'Game changing' high pressure processing system launched

By Rory Harrington

- Last updated on GMT

A game changing high pressure processing (HPP) system makes improved food safety technology more affordable and responds to the growing trend for preservative-free products, said manufacturer Avure Technologies.

The US-based company said its new QFP 100-Liter 600 HPP extends shelf life, eliminates the need for preservatives such as sodium and offers the opportunity to develop new food applications.

HPP is a post packaging lethality treatment that eradicates food pathogens and spoilage organism in products as varied as ready-to-eat meats, soups, wet salads, seafood and fruit smoothies. Products are loaded into the machine, submerged in water and them subjected to a maximum pressure of 600MPa (87,000 psi) at temperatures reaching 50°C. The company said that because it is not a heat treatment, there are “limited effects on taste texture and nutritional properties”.

Small and medium-sized processors

With its smaller 6.4m total footprint and €730,000 price tag, the system has been designed for small/medium volume or seasonal processors. The system is being launched globally to fill a gap in Avure’s range that currently includes a 35-litre machine at one end of the scale and the 215 and 350-liter systems at the other.

“This is a game changing system that allows smaller or medium-sized processors to access advanced food safety technology, while also being able to plug into the mounting demand for foods that don’t contain additives or preservatives,”​ Avure's vice president of global marketing Glenn Hewson told FoodProductionDaily.com.

He added that the 100-liter system had been designed to maximise throughput – with production rates reaching 28,000 pounds (12,900kg) over a 20-hour period. This is due to the design of the 12.1 inch (308mm) diameter vessel into which product is loaded. This accommodates various shaped packages, including bottles and cups and means the equipment can process up to 70kg in one go. It operates at 9.2 cycles per hour, with holding times varying between products - from 45 seconds for juice to up to three minutes for meat.

The primary key food sectors for HPP are ready-to-eat whole muscle and sliced meats, seafood, fresh-cut fruits and juices, as well as deli salads, condiments, dips, soups, salsas, and sauces. In the United States, only five percent of all RTE meat undergoes HPP treatment, representing a huge opportunity for growth, said Avure. The deli salad segment is another sector with potential for strong growth.

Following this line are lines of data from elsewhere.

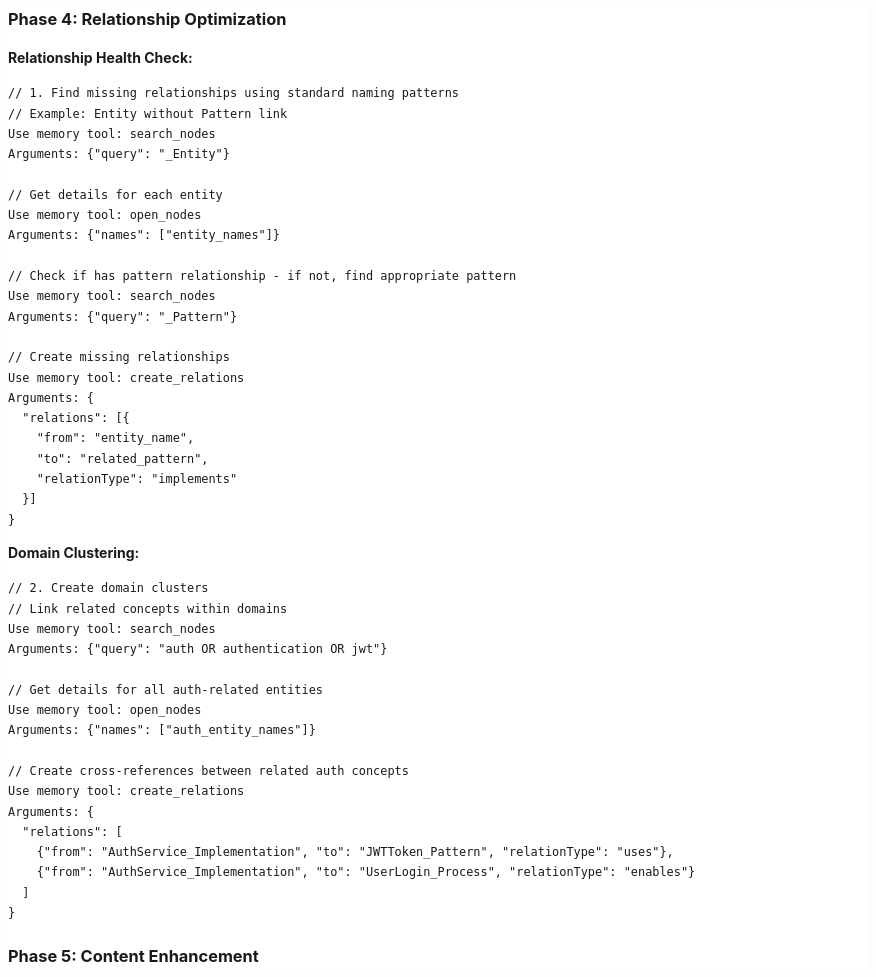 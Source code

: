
 ```
```

### Phase 4: Relationship Optimization

**Relationship Health Check:**
```
// 1. Find missing relationships using standard naming patterns
// Example: Entity without Pattern link
Use memory tool: search_nodes
Arguments: {"query": "_Entity"}

// Get details for each entity
Use memory tool: open_nodes
Arguments: {"names": ["entity_names"]}

// Check if has pattern relationship - if not, find appropriate pattern
Use memory tool: search_nodes
Arguments: {"query": "_Pattern"}

// Create missing relationships
Use memory tool: create_relations
Arguments: {
  "relations": [{
    "from": "entity_name",
    "to": "related_pattern",
    "relationType": "implements"
  }]
}
```

**Domain Clustering:**
```
// 2. Create domain clusters
// Link related concepts within domains
Use memory tool: search_nodes
Arguments: {"query": "auth OR authentication OR jwt"}

// Get details for all auth-related entities
Use memory tool: open_nodes
Arguments: {"names": ["auth_entity_names"]}

// Create cross-references between related auth concepts
Use memory tool: create_relations
Arguments: {
  "relations": [
    {"from": "AuthService_Implementation", "to": "JWTToken_Pattern", "relationType": "uses"},
    {"from": "AuthService_Implementation", "to": "UserLogin_Process", "relationType": "enables"}
  ]
}
```

### Phase 5: Content Enhancement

“Currently, premium salads such as pastas with proteins that are made without preservatives have an average shelf-life of just four to eight days,”​ said company CEO Pat Adams. HPP treatment can extend that to 30 to 50 days, producing a product with a clean label for which consumers are willing to pay a premium price.”

Return on investment

Hewson said that cost of the treatment is product dependent - with an average of around $0.06 cents per pound ($0.13 per kg). The HPP expense is often partially mitigated by the corresponding reduction in the cost of additives. For meat, the cost of chemical preservatives can range from $0.4-8 cents per pound, he added. Return on investment could be realised in as little as two or three years, said the company.

Avure said the HPP can serve as a process enhancement, with tenderising and marinating raw meat or fish products post packing as part of a shelf life and food safety programme. It can also perform the shucking function on seafood lines- improving yields and saving labour.

The company said the system is ideally suited for the European market where product specialisation is more common than elsewhere – but added it would also be marketing the product in Asia and Latin America.